RECORDS FOR THE TASK —
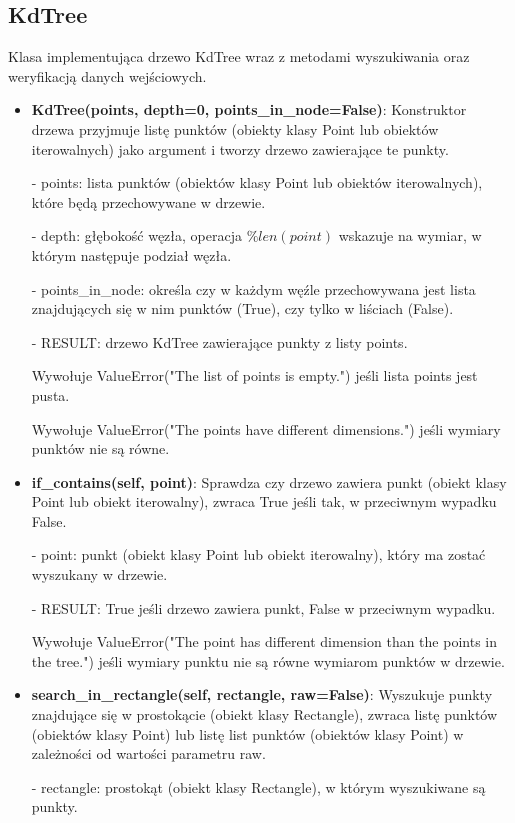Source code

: \documentclass{lab}
\begin{document}
\subsection{KdTree}
Klasa implementująca drzewo KdTree wraz z metodami wyszukiwania oraz weryfikacją danych wejściowych.
\begin{itemize}
  \item \textbf{KdTree(points, depth=0, points\_in\_node=False)}:
  Konstruktor drzewa przyjmuje listę punktów (obiekty klasy Point lub obiektów iterowalnych) jako argument i tworzy drzewo zawierające te punkty.
  
  - points: lista punktów (obiektów klasy Point lub obiektów iterowalnych), które będą przechowywane w drzewie.

  - depth: głębokość węzła, operacja $\%len(point)$ wskazuje na wymiar, w którym następuje podział węzła.

  - points\_in\_node: określa czy w każdym węźle przechowywana jest lista znajdujących się w nim punktów (True), czy tylko w liściach (False).

  - RESULT: drzewo KdTree zawierające punkty z listy points.

  Wywołuje ValueError("The list of points is empty.") jeśli lista points jest pusta.

  Wywołuje ValueError("The points have different dimensions.") jeśli wymiary punktów nie są równe.
  
  \item \textbf{if\_contains(self, point)}:
  Sprawdza czy drzewo zawiera punkt (obiekt klasy Point lub obiekt iterowalny), zwraca True jeśli tak, w przeciwnym wypadku False.

  - point: punkt (obiekt klasy Point lub obiekt iterowalny), który ma zostać wyszukany w drzewie.

  - RESULT: True jeśli drzewo zawiera punkt, False w przeciwnym wypadku.

  Wywołuje ValueError("The point has different dimension than the points in the tree.") jeśli wymiary punktu nie są równe wymiarom punktów w drzewie.

  \item \textbf{search\_in\_rectangle(self, rectangle, raw=False)}:
  Wyszukuje punkty znajdujące się w prostokącie (obiekt klasy Rectangle), zwraca listę punktów (obiektów klasy Point) lub listę list punktów (obiektów klasy Point) w zależności od wartości parametru raw.

  - rectangle: prostokąt (obiekt klasy Rectangle), w którym wyszukiwane są punkty.


\end{itemize}
\end{document}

PROBLEM DESCRIPTION —
Quote the records above exactly, from the first line through the line containing "Konstruktor drzewa przyjmuje", and leave out the pictures.

EXERCISE RESPONSE —
Source code

: \documentclass{lab}
\begin{document}
\subsection{KdTree}
Klasa implementująca drzewo KdTree wraz z metodami wyszukiwania oraz weryfikacją danych wejściowych.
\begin{itemize}
  \item \textbf{KdTree(points, depth=0, points\_in\_node=False)}:
  Konstruktor drzewa przyjmuje listę punktów (obiekty klasy Point lub obiektów iterowalnych) jako argument i tworzy drzewo zawierające te punkty.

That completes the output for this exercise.